• What is expected
Locate, in the data below, the line that contains "## Learn More" and the line that contains "## About Barry Callebaut"; reproduce exactly those two lines and every line between them, nothing more.

(Extracted information)

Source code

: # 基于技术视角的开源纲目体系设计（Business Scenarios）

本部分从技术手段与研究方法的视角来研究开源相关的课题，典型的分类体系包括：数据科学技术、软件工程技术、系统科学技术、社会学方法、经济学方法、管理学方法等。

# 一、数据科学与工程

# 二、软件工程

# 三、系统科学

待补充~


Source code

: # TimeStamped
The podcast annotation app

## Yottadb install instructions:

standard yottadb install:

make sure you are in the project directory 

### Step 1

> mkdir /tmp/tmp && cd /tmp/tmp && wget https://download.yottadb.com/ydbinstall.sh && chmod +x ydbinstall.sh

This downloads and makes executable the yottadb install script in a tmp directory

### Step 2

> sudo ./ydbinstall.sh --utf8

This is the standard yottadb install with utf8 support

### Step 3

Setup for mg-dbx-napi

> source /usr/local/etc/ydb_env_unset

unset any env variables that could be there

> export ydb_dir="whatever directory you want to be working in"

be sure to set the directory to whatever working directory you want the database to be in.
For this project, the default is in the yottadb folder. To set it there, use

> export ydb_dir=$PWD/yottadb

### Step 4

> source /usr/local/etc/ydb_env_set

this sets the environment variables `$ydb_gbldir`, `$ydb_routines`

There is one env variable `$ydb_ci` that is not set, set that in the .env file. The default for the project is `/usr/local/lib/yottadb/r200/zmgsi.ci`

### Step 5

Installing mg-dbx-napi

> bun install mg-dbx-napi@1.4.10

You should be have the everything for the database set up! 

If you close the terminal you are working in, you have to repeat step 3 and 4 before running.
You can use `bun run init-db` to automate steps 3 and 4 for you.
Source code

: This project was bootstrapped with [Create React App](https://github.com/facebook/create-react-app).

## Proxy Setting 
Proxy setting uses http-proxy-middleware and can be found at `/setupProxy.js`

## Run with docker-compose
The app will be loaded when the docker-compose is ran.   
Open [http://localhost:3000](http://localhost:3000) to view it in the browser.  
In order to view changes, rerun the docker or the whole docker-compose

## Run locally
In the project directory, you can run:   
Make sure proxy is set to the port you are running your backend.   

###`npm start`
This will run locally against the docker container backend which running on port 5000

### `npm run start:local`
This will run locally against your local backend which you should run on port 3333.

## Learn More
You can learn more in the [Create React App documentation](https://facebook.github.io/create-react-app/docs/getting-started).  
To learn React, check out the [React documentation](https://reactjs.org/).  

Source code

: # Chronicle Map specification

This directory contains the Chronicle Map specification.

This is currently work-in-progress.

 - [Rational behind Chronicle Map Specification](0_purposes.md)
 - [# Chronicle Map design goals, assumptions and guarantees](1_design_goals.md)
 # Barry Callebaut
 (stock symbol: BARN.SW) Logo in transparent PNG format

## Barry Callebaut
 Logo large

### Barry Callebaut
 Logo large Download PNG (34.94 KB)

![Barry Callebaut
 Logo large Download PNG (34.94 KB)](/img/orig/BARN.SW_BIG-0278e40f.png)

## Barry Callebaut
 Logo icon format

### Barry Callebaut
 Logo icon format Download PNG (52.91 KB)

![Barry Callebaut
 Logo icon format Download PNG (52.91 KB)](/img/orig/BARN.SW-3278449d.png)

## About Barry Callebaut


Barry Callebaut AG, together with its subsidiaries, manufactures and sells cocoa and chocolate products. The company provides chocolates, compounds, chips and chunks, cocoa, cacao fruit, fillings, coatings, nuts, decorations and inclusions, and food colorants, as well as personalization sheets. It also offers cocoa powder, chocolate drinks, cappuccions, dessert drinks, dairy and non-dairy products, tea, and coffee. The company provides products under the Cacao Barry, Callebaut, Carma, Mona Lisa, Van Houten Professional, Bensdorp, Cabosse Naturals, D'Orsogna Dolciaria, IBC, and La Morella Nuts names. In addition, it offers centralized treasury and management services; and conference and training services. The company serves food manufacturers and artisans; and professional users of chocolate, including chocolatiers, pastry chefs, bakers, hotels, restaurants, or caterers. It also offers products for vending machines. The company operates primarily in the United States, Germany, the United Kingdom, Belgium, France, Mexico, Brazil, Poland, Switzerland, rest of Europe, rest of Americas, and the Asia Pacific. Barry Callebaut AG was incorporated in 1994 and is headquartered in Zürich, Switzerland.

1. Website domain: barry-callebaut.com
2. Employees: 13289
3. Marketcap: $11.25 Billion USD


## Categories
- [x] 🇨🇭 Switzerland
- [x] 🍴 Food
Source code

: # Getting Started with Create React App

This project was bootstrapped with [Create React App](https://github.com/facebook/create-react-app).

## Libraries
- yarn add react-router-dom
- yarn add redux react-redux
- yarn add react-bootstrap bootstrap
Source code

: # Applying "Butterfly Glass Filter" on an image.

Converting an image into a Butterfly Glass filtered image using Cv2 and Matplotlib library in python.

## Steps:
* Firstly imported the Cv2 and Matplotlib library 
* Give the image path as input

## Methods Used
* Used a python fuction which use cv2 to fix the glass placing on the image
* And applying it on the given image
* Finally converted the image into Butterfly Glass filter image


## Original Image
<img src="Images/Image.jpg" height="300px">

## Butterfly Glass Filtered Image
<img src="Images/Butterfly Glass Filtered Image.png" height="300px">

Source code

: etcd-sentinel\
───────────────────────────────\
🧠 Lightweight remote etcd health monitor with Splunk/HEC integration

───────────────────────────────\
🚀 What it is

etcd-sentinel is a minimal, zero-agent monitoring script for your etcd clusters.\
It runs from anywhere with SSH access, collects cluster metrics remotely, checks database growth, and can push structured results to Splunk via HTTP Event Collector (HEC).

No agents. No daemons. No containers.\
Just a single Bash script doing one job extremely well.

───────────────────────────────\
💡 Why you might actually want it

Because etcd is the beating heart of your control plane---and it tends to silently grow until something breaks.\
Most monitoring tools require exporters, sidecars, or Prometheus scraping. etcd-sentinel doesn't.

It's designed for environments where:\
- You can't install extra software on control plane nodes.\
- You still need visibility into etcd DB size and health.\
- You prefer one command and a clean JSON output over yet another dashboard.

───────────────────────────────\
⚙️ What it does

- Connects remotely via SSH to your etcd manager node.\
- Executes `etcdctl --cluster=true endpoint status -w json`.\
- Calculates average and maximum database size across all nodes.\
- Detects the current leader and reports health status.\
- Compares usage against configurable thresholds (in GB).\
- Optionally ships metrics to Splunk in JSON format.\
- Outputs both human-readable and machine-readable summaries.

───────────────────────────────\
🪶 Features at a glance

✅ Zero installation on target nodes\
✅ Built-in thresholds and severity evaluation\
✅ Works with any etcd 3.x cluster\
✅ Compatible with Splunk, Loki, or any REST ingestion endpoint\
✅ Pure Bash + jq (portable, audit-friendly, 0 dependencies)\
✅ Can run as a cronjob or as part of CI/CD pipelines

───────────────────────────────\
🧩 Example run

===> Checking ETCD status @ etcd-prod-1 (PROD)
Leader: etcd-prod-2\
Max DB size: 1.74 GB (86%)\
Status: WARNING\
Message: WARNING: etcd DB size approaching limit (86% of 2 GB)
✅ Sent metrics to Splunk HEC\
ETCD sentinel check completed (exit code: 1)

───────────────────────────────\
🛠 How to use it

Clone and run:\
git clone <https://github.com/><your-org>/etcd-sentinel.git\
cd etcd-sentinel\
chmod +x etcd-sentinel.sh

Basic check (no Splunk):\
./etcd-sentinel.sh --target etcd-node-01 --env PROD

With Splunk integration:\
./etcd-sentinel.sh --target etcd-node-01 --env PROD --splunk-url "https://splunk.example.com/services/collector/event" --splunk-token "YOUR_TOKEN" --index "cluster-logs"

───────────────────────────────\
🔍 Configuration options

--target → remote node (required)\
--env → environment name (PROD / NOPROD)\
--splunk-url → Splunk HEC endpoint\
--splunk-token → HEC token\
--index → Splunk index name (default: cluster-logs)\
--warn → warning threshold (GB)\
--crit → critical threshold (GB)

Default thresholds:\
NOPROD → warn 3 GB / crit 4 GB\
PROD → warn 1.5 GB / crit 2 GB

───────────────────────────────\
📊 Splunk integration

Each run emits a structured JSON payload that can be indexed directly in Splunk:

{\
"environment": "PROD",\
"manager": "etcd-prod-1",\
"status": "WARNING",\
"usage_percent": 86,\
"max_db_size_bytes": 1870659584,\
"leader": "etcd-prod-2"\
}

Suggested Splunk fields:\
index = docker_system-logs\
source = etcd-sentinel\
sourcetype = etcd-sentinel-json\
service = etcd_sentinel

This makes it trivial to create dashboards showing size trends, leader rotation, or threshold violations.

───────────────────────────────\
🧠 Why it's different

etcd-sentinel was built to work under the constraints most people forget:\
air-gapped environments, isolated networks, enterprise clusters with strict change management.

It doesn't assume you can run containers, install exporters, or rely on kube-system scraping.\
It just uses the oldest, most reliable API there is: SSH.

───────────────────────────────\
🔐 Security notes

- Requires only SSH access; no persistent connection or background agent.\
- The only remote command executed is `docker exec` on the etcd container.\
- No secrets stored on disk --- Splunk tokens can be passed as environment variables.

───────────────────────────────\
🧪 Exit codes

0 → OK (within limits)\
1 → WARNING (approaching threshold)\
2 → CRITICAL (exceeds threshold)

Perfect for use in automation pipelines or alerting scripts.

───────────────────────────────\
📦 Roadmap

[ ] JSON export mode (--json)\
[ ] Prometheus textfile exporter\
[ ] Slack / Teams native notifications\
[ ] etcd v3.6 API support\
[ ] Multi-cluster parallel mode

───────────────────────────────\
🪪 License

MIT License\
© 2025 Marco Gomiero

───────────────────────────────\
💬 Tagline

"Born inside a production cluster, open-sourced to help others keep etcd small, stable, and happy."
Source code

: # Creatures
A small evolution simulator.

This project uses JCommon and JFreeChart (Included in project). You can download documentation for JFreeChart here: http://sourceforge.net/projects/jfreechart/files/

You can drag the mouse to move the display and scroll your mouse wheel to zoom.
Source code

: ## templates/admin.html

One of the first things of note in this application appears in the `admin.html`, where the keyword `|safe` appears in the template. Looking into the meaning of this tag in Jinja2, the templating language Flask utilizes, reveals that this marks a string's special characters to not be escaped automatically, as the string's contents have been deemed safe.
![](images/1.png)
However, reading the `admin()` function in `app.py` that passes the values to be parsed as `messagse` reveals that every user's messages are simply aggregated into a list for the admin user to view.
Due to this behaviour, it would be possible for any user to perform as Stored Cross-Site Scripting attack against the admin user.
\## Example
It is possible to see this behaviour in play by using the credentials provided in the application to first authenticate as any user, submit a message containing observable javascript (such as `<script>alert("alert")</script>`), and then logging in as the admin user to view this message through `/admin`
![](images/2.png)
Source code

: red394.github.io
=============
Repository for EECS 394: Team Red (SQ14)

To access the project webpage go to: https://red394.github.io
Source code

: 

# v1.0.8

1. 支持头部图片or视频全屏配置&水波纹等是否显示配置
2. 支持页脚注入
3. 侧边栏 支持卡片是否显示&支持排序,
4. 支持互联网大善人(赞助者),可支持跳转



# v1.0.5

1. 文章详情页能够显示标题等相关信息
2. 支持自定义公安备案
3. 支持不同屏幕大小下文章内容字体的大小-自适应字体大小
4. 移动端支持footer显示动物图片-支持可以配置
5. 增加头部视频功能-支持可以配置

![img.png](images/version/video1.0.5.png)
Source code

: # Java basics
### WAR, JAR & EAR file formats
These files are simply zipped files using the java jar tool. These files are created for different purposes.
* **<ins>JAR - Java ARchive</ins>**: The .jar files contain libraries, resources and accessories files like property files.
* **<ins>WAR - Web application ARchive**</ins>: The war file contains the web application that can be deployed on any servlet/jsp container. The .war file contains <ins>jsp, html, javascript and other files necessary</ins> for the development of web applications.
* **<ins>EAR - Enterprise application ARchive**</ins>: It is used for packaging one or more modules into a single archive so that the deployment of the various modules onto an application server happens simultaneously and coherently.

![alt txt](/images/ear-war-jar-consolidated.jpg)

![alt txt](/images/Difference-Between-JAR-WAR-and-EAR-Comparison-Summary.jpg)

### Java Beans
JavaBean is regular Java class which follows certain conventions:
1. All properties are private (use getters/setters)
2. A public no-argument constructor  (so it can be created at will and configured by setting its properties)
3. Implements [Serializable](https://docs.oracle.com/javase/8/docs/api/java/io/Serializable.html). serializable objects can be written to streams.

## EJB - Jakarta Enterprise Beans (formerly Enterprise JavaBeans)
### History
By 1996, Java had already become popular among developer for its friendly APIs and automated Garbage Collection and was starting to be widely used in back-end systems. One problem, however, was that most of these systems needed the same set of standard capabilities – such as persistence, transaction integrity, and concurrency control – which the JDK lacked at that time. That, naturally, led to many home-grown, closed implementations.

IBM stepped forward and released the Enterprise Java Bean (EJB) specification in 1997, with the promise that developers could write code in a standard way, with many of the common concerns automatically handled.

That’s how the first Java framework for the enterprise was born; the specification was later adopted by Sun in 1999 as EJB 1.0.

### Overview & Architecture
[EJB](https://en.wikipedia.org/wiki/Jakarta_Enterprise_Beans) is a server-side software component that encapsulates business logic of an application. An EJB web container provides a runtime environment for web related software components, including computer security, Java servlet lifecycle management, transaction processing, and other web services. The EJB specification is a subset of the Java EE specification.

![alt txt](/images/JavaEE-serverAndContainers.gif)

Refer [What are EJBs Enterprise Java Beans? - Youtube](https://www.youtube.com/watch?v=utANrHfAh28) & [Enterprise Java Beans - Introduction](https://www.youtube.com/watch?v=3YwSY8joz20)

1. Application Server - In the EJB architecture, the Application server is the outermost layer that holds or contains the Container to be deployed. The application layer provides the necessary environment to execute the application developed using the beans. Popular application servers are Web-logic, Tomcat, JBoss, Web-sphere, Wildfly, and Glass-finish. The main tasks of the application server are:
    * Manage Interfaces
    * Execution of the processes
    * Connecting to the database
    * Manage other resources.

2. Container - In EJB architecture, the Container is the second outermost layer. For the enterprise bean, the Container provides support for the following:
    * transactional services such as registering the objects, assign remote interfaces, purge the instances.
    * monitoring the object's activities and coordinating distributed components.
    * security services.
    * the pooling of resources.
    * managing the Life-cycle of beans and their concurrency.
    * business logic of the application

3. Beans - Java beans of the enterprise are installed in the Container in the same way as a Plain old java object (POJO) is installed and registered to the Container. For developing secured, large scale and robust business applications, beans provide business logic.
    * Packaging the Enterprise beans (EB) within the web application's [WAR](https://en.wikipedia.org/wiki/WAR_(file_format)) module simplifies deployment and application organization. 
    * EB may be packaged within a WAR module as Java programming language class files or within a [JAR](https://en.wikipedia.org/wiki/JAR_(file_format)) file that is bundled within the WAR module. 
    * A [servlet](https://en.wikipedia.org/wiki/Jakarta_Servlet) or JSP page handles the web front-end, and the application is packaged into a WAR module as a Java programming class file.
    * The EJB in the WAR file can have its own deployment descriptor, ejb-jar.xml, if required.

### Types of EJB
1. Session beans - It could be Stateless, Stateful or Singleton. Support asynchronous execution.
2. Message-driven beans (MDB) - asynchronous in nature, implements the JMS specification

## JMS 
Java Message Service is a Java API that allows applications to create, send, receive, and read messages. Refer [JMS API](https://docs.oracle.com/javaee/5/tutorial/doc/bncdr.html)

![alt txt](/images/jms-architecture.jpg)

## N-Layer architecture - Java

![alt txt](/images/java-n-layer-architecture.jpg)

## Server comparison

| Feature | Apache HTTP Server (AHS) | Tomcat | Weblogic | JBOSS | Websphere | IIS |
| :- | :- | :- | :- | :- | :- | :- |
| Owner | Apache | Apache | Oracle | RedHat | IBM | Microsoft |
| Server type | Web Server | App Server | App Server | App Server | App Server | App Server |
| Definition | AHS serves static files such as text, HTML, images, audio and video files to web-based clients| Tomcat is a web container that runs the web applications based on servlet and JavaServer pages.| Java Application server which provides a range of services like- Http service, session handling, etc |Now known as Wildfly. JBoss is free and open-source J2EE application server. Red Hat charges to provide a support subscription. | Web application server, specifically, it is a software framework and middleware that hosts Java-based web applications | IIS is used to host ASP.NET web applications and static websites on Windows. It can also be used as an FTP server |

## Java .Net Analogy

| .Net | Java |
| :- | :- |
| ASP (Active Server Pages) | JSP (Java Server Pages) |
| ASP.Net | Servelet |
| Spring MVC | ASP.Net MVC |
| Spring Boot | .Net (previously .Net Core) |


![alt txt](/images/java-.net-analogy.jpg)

(End Extracted information)

• Output for this exercise
## Learn More
You can learn more in the [Create React App documentation](https://facebook.github.io/create-react-app/docs/getting-started).  
To learn React, check out the [React documentation](https://reactjs.org/).  

Source code

: # Chronicle Map specification

This directory contains the Chronicle Map specification.

This is currently work-in-progress.

 - [Rational behind Chronicle Map Specification](0_purposes.md)
 - [# Chronicle Map design goals, assumptions and guarantees](1_design_goals.md)
 # Barry Callebaut
 (stock symbol: BARN.SW) Logo in transparent PNG format

## Barry Callebaut
 Logo large

### Barry Callebaut
 Logo large Download PNG (34.94 KB)

![Barry Callebaut
 Logo large Download PNG (34.94 KB)](/img/orig/BARN.SW_BIG-0278e40f.png)

## Barry Callebaut
 Logo icon format

### Barry Callebaut
 Logo icon format Download PNG (52.91 KB)

![Barry Callebaut
 Logo icon format Download PNG (52.91 KB)](/img/orig/BARN.SW-3278449d.png)

## About Barry Callebaut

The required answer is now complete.